WHAT TO DO
Read the records beneath this task and copy every line that contains the string "currently".
◆ ◆ ◆ ◆ ◆
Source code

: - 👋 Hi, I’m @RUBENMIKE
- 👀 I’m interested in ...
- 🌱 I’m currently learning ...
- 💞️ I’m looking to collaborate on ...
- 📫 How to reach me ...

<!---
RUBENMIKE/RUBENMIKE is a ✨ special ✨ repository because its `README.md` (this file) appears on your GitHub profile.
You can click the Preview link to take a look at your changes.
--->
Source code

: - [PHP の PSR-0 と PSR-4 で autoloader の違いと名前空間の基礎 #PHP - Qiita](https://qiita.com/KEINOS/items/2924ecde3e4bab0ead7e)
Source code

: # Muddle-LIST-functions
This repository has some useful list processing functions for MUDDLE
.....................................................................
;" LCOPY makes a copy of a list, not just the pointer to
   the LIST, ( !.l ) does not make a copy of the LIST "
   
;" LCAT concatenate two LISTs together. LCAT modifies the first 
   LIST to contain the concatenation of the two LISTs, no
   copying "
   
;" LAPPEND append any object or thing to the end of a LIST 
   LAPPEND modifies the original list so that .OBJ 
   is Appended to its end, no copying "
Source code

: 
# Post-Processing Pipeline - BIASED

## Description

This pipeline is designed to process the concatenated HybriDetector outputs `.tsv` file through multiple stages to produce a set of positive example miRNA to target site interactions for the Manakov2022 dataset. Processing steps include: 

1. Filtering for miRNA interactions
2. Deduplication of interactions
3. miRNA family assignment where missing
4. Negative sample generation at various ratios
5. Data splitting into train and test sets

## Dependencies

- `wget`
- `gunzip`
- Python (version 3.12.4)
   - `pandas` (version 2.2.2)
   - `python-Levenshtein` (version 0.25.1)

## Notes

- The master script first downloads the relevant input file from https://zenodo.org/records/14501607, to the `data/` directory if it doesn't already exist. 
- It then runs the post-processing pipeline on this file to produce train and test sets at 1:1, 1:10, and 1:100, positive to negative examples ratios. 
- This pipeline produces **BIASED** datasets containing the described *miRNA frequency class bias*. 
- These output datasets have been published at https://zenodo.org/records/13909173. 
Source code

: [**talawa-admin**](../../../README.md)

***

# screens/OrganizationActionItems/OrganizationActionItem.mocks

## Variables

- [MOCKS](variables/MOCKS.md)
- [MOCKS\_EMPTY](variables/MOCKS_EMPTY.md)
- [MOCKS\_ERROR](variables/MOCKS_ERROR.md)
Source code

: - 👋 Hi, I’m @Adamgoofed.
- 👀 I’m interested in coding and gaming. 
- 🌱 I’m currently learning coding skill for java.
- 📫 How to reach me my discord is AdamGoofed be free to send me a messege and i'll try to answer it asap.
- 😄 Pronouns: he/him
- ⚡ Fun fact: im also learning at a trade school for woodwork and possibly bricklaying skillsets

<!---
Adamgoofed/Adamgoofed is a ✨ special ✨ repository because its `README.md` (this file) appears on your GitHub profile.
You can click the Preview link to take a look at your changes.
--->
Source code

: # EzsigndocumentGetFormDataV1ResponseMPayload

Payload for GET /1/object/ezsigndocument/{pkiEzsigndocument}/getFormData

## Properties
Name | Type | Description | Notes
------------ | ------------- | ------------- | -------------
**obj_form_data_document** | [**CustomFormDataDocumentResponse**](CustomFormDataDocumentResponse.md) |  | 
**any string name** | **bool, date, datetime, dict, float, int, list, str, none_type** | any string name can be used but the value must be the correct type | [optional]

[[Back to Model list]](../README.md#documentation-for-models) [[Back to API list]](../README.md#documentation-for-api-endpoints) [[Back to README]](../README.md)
◆ ◆ ◆ ◆ ◆
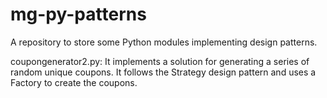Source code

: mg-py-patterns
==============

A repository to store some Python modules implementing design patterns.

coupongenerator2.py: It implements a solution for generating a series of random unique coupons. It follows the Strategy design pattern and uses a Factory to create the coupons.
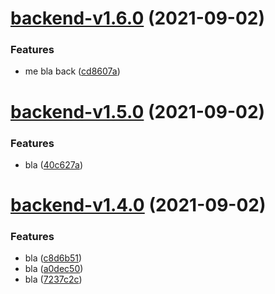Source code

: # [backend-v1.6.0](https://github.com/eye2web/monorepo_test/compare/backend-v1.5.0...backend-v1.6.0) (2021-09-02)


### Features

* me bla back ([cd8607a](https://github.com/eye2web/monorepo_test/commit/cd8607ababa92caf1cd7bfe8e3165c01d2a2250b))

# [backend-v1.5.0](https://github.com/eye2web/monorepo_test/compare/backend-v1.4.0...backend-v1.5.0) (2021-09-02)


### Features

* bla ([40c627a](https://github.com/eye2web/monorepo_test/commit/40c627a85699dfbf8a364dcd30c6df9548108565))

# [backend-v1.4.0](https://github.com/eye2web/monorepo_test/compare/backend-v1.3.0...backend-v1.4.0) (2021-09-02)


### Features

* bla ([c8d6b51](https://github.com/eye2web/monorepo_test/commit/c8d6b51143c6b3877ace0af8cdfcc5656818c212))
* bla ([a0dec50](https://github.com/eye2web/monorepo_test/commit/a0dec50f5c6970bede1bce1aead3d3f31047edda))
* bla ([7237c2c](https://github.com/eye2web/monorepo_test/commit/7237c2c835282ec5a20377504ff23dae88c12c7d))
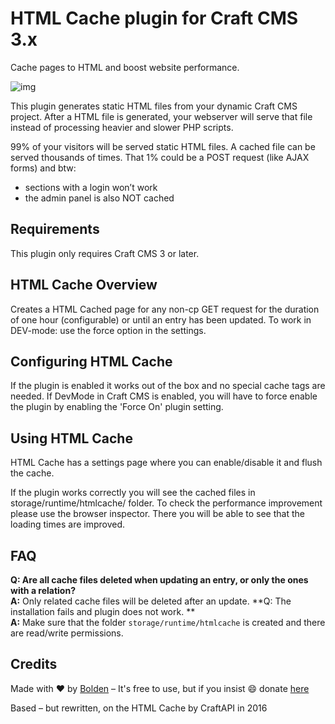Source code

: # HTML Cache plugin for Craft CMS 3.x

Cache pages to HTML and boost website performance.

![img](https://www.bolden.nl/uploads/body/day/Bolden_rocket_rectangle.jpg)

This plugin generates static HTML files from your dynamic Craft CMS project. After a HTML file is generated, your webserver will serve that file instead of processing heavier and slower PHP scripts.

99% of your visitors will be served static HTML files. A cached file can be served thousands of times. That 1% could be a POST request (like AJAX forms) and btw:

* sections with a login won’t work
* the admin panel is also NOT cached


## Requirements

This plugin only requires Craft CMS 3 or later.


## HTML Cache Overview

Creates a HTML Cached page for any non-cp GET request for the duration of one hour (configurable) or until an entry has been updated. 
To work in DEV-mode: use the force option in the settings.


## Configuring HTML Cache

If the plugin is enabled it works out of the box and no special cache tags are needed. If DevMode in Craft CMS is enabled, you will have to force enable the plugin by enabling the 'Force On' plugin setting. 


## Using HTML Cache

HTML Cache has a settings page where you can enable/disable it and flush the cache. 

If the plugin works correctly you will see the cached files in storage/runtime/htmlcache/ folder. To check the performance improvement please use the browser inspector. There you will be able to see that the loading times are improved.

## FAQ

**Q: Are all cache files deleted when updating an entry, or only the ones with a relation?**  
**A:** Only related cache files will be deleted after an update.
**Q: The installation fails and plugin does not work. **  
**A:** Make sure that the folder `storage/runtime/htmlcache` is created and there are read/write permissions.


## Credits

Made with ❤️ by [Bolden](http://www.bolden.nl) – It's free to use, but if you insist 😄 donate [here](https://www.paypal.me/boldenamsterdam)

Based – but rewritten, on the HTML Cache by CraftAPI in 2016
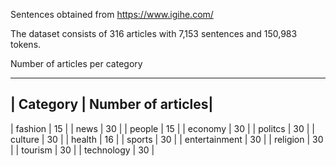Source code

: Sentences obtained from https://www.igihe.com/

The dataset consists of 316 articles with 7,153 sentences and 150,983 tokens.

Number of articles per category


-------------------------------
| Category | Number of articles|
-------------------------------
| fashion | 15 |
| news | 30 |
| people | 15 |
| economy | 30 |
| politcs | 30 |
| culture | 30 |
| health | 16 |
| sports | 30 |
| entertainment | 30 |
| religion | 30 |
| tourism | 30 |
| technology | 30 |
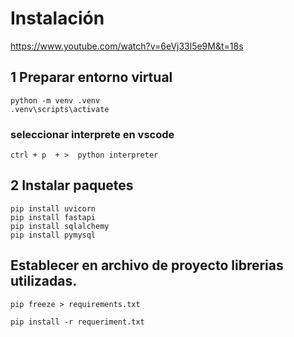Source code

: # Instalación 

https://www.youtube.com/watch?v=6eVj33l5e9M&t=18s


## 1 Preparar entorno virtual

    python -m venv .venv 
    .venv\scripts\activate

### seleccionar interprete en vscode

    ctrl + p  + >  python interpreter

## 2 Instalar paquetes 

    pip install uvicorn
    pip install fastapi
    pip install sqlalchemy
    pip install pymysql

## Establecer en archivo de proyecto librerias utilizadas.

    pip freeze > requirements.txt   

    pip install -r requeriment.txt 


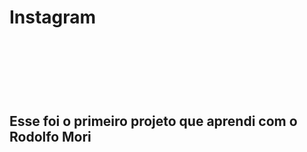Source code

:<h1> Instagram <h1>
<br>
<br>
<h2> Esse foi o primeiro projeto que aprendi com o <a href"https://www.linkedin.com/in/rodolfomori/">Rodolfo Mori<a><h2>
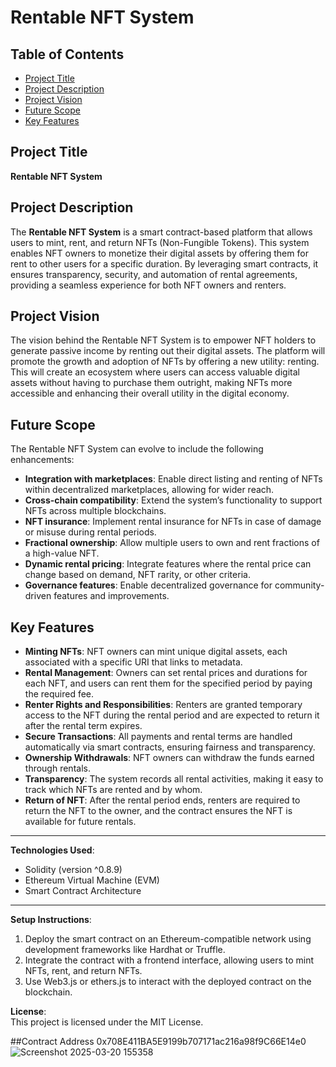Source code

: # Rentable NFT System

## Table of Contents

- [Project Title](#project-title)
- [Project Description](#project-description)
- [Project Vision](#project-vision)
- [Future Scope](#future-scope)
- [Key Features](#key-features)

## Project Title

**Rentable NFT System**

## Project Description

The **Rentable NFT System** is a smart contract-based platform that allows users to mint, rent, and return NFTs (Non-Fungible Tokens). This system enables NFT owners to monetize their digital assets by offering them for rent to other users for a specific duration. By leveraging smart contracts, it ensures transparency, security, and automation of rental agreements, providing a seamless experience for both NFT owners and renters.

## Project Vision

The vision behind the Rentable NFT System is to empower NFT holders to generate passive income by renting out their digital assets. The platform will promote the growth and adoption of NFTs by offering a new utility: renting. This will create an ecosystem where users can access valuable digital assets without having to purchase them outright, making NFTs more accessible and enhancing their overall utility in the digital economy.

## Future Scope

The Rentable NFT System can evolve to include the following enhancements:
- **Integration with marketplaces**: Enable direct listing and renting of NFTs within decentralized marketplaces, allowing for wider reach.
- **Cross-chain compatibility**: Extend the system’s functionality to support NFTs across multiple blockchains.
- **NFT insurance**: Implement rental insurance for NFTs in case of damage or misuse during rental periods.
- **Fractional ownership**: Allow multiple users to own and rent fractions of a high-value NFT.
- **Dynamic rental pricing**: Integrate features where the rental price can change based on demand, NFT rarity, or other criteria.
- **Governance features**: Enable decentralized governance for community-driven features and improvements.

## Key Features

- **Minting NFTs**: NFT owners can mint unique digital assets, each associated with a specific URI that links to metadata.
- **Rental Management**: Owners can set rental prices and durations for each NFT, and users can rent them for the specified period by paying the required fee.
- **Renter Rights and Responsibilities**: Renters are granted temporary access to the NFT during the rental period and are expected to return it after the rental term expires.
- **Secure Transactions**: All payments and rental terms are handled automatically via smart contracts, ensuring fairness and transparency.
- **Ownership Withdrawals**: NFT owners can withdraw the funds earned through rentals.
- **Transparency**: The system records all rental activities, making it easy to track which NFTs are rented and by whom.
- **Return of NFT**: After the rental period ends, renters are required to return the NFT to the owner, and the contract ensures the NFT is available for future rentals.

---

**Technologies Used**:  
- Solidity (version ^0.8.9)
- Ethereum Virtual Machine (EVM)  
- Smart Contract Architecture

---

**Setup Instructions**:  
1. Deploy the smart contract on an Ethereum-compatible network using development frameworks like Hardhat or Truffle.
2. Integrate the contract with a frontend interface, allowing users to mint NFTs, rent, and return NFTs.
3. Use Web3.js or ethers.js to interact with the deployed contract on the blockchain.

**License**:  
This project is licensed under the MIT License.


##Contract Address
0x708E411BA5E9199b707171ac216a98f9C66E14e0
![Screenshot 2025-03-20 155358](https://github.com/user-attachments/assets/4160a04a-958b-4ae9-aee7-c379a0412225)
◆ ◆ ◆ ◆ ◆
ANSWER BELOW
- 🌱 I’m currently learning ...
- 🌱 I’m currently learning coding skill for java.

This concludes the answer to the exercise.